You must take all incidents seriously. You should also be aware that people with cognitive impairments may make allegations based on delusions.
Someone with a cognitive impairment may keep reporting incidents that investigations show didn't happen. In that case, you must continue to support them and record the incidents in your IMS.
Our Managing an incident tool (PDF, 867 KB) has questions to help you meet your obligations.
Open disclosure is an organisation's discussion with people receiving aged care. This could relate to an incident that has harmed or could potentially harm people.
When you respond to an incident, your disclosure should be timely and honest. If you respond slowly or people think you're covering something up, it will damage the trust of those you care for.
Some people may feel uncomfortable about reporting incidents in case others find out. Open disclosure will give your people insights and help ensure their voices are heard.
Giving your workers open disclosure training will help them engage in this way.
Incident response plan
When you respond to an incident, refer to your organisation's policies, procedures and incident response plan. This will outline the steps to follow and ensure you know what is expected of you.
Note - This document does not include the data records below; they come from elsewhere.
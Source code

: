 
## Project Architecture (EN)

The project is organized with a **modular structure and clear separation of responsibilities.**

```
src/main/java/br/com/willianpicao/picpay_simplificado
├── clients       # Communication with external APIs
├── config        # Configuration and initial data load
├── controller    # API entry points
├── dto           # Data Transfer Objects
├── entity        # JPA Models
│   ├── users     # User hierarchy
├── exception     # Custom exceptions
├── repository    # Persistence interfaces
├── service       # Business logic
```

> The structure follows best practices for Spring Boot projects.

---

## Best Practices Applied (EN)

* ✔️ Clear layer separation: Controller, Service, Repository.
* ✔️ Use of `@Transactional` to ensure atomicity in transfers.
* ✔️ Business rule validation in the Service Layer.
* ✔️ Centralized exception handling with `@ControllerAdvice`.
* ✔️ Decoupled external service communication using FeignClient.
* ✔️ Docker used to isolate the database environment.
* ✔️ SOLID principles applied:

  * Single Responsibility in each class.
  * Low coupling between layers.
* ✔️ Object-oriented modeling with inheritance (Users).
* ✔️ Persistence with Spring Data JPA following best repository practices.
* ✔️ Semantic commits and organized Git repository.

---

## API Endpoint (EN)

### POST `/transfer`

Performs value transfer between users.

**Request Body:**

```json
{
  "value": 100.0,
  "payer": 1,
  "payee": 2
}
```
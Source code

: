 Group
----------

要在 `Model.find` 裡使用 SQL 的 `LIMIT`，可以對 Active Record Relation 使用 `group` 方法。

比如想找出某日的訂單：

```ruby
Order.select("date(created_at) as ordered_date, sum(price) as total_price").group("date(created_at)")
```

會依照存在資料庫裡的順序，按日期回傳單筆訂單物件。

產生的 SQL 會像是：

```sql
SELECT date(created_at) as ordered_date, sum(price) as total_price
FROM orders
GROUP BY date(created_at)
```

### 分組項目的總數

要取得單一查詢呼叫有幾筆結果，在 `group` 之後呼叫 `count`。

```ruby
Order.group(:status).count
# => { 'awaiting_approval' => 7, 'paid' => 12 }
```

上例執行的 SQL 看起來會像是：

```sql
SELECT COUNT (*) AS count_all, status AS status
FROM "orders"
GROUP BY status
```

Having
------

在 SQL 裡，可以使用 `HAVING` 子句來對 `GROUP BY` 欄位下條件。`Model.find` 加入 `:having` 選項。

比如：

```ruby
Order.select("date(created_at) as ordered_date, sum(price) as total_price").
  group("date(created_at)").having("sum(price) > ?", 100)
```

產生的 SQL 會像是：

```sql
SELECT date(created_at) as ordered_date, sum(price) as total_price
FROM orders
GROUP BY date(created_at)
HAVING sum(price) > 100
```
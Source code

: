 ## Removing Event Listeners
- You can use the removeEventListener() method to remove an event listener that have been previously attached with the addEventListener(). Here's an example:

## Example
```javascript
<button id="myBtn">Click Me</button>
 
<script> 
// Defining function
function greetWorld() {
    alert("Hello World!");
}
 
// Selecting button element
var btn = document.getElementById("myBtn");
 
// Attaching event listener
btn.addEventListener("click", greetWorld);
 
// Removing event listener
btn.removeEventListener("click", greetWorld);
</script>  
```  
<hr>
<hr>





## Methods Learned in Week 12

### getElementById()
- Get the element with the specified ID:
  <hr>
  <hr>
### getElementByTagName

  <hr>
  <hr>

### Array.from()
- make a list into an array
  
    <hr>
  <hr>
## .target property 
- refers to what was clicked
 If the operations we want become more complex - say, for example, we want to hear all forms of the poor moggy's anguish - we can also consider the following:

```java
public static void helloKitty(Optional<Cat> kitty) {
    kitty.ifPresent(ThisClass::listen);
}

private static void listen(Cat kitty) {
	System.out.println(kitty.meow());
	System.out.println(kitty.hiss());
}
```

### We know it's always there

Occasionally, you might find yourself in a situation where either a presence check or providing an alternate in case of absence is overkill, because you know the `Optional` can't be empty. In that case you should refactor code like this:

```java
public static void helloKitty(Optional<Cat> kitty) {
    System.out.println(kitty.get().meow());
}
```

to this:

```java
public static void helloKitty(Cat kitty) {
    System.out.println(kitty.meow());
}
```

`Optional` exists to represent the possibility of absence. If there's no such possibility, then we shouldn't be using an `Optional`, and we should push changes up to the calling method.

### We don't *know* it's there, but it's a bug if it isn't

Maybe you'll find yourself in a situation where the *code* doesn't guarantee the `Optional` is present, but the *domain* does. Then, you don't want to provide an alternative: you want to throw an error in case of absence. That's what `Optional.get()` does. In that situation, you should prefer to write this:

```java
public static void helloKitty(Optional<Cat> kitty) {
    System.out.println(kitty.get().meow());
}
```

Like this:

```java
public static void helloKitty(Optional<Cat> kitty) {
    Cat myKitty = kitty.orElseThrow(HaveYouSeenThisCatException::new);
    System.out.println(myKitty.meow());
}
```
Here are some typical actions you may see in an incident response plan:
- ask affected people if they're okay
- seek timely and appropriate medical or psychological treatment for affected people
- shape your response to consider the views of all affected people
- stop, prevent and reduce the risk of an incident happening again
- contact family members or representatives as soon as it's practical
- report to the relevant supervisor or manager
- help those affected access advocates or support services
- record the incident and relevant details in your IMS
- determine if the incident is reportable, and notify authorities in line with requirements.
Our Reportable incidents workflow tool (PDF, 274 KB) outlines the steps to follow after an incident.